Главное, что подмечали и замечали люди, встречавшиеся с послевоенным Слуцким, — это абсолютное несовпадение его облика, поведения, разговора с традиционным обликом и поведением поэта. «Ничего вдохновенно-поэтического» (Виктор Малкин), «первое впечатление от него не вязалось с образом поэта» (Владимир Кардин). Борис Слуцкий сознательно строил такой свой образ, создавал такой имидж. Он даже написал стихотворение о том, что настоящие большие поэты не похожи на поэта в традиционном представлении: на такого поэта похож Семен Надсон, но никак не Блок или Некрасов.

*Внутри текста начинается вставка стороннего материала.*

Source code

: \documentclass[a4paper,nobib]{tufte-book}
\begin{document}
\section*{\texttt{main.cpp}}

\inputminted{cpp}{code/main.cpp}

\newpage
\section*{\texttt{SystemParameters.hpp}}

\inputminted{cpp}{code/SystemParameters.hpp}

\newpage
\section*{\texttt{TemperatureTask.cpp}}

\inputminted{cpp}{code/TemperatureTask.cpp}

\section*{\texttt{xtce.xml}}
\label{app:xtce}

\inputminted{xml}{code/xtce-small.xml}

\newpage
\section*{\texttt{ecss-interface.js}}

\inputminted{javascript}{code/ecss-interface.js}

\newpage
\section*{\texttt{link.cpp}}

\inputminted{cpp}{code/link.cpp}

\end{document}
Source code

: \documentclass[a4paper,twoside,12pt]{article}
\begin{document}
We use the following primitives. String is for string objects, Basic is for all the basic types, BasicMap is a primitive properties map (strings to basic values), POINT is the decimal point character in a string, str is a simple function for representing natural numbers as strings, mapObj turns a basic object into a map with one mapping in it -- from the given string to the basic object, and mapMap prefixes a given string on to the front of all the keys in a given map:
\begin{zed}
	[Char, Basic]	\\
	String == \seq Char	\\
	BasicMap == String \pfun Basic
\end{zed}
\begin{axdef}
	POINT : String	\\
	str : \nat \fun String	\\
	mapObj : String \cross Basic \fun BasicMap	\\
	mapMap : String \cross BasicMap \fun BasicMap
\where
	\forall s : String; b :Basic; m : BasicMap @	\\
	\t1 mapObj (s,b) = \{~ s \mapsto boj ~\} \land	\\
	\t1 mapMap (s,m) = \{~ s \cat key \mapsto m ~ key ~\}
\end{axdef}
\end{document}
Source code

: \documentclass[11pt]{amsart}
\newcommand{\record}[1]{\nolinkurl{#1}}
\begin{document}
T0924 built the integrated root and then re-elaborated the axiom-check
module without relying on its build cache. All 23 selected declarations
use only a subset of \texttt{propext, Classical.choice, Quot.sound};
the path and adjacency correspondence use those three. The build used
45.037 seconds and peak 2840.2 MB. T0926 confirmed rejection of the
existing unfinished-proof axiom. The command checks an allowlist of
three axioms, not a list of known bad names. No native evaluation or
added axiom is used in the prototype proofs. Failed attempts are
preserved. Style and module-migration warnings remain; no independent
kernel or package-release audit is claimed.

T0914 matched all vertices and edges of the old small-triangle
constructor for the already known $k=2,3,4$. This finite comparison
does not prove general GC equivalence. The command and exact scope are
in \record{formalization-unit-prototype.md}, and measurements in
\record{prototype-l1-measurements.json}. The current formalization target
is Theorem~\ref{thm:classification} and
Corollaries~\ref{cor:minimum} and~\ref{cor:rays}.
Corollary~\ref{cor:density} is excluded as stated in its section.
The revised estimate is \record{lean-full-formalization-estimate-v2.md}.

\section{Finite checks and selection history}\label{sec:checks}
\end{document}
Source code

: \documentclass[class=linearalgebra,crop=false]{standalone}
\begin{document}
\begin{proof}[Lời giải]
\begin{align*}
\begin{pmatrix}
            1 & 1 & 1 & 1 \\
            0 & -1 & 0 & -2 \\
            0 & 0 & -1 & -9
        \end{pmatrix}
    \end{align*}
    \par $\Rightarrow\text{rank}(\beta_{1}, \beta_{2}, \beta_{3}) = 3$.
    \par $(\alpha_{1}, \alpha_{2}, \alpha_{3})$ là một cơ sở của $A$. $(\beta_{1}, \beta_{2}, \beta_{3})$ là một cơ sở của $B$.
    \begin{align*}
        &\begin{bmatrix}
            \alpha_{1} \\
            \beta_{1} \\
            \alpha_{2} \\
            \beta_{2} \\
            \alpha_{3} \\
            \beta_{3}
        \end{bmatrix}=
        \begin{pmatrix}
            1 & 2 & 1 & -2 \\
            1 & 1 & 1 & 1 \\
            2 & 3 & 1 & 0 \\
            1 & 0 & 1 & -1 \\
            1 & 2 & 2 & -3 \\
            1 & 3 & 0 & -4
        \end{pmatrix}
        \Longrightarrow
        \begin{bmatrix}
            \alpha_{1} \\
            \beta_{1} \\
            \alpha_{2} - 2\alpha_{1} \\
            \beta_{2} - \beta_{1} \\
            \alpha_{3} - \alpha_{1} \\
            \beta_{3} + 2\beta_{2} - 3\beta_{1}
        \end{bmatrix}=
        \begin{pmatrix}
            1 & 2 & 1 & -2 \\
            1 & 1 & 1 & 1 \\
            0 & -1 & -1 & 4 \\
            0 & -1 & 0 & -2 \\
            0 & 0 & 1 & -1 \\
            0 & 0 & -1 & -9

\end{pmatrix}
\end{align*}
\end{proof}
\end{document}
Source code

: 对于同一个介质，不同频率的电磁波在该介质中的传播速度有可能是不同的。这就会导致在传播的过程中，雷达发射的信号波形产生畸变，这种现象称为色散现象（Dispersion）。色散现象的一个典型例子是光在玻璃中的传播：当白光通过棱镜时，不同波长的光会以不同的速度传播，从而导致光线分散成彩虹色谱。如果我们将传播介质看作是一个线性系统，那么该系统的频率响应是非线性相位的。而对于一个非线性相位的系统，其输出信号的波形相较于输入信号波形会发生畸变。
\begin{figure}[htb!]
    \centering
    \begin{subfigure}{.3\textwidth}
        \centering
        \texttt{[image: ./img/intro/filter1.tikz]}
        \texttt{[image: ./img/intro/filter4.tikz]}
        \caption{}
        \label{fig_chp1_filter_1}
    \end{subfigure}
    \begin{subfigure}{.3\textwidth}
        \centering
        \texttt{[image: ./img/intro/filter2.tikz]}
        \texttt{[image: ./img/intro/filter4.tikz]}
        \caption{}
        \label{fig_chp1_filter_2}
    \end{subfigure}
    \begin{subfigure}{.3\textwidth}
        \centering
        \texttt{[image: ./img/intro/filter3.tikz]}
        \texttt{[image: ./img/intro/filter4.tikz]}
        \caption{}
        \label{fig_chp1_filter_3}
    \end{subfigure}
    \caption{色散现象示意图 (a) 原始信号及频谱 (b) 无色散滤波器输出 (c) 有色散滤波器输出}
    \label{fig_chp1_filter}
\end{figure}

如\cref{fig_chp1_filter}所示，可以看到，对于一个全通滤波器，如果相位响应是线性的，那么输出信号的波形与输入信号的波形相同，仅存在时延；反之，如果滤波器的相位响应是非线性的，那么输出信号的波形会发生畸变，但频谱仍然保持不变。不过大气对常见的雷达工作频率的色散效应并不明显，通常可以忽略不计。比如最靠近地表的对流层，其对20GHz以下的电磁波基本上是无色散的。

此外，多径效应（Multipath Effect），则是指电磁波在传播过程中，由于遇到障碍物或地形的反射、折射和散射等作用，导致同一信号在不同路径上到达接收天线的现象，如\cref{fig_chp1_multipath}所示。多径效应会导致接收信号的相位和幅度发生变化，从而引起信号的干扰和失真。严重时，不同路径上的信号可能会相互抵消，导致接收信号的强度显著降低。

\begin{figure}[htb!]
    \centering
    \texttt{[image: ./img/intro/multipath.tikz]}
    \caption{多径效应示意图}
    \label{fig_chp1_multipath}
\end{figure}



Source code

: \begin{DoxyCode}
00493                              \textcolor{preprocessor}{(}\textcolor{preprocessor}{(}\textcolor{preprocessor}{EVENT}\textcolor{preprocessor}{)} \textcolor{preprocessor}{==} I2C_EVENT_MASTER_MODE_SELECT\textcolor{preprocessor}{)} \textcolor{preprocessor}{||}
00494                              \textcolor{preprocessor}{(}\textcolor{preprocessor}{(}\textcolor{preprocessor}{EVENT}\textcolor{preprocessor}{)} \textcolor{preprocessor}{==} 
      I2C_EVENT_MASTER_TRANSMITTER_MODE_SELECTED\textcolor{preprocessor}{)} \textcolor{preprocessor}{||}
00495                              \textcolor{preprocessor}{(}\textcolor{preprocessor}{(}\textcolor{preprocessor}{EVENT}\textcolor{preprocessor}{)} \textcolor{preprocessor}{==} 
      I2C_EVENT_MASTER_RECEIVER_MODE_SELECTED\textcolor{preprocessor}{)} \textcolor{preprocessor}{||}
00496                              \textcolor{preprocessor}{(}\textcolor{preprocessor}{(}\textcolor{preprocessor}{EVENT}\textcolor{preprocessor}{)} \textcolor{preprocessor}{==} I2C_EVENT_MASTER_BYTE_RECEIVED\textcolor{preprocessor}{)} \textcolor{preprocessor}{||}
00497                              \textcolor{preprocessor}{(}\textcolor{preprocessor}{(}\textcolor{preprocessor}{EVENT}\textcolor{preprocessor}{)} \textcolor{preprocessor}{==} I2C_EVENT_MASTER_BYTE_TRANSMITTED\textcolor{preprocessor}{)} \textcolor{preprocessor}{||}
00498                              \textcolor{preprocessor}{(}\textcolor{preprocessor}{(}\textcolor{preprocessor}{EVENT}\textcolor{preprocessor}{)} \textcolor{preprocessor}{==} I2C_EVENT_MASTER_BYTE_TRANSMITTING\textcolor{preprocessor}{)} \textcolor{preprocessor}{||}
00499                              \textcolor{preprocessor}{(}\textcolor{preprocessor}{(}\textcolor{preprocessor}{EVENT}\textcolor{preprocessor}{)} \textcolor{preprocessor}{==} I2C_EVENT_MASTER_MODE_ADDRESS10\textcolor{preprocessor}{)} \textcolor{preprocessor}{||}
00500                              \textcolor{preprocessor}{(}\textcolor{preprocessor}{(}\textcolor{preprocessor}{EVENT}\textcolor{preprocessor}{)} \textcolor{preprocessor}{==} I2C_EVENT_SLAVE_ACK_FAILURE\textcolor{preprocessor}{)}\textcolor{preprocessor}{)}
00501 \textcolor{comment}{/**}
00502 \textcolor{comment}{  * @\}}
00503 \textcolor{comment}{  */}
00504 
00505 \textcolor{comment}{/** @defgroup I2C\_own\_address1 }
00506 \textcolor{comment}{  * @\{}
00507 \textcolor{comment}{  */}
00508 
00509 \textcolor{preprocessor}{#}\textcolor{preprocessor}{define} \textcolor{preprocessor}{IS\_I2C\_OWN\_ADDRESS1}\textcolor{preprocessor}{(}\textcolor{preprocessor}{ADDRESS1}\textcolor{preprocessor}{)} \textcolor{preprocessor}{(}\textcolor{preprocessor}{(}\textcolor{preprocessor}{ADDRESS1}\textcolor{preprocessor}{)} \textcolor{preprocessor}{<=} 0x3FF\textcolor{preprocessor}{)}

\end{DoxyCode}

Как и в первый свой приезд, Борис нередко назначал встречи с друзьями-поэтами в Проезде МХАТ. У него сложились хорошие отношения с Рафесами и всеми соседями квартиры. Все ценили его юмор и прощали то, что другим, может быть, и не сошло бы с рук. Он, например, имел обыкновение передавать привет часто бывавшему в доме другу детских лет хозяйских дочерей Карлуше и любимому квартирному коту Кузе, как сказали бы сейчас, «в одном флаконе». Звучало это так: «Привет Кузьке и Карлушке!» Ему прощали. Не обижался даже Карлушка.
Месяц, который Борис прожил в Проезде, был временем очень интенсивных встреч поэтов в квартире Рафесов. Небольшая комнатушка при кухне снова стала своеобразным штабом молодой поэзии.
Всегда, когда я бывал наездами в Москве, Борис брал меня с собой на малодоступные для многих москвичей вечера, вернисажи, просмотры. Многие из них остались в памяти просто как непременные атрибуты моих московских командировок; некоторые глубоко врезались в память, скорее всего потому, что обнаруживали или подтверждали какие-то черты характера самого Бориса.
Особенно запомнились дни осени 1956 года, когда в Москве отмечали семидесятилетие Пикассо. Выставка картин великого художника XX века даже для Москвы, переживавшей первые месяцы хрущевской весны, была событием незаурядным.
На ступенях Пушкинского музея Борис получил два билета на открытие выставки от Эренбурга, и мы вместе с Ильей Григорьевичем вошли. Открытию просмотра предшествовала краткая официальная часть на верхней площадке парадной лестницы. Мы с Борисом оказались рядом с импровизированной трибуной. За нами до самого входа и далеко на улице плотно стояли люди, ожидавшие осмотра. Но вот убрали трибуну, разрезали ленточку и людей запустили внутрь.
Вначале все шло, как и полагается в подобных случаях, была возможность задерживаться у той или иной картины. Но вскоре зал стал заполняться все больше и больше, нас с Борисом стали теснить; мы в темпе прошли несколько залов, не имея возможности даже мельком взглянуть на картины. Толпа все прибывала. Наконец мы оказались в последнем зале левого крыла музея, прижатыми к глухой стене и к висевшим на ней картинам. Дышать становилось все труднее. Мне вспомнилась в этот момент тесная рубка бронепоезда — такая же духота, такая же стесненность движений и прижатость к броне. Потом пронзило уже литературное воспоминание о Ходынке, и я почувствовал, как холодеют конечности. Все это продолжалось какой-то миг.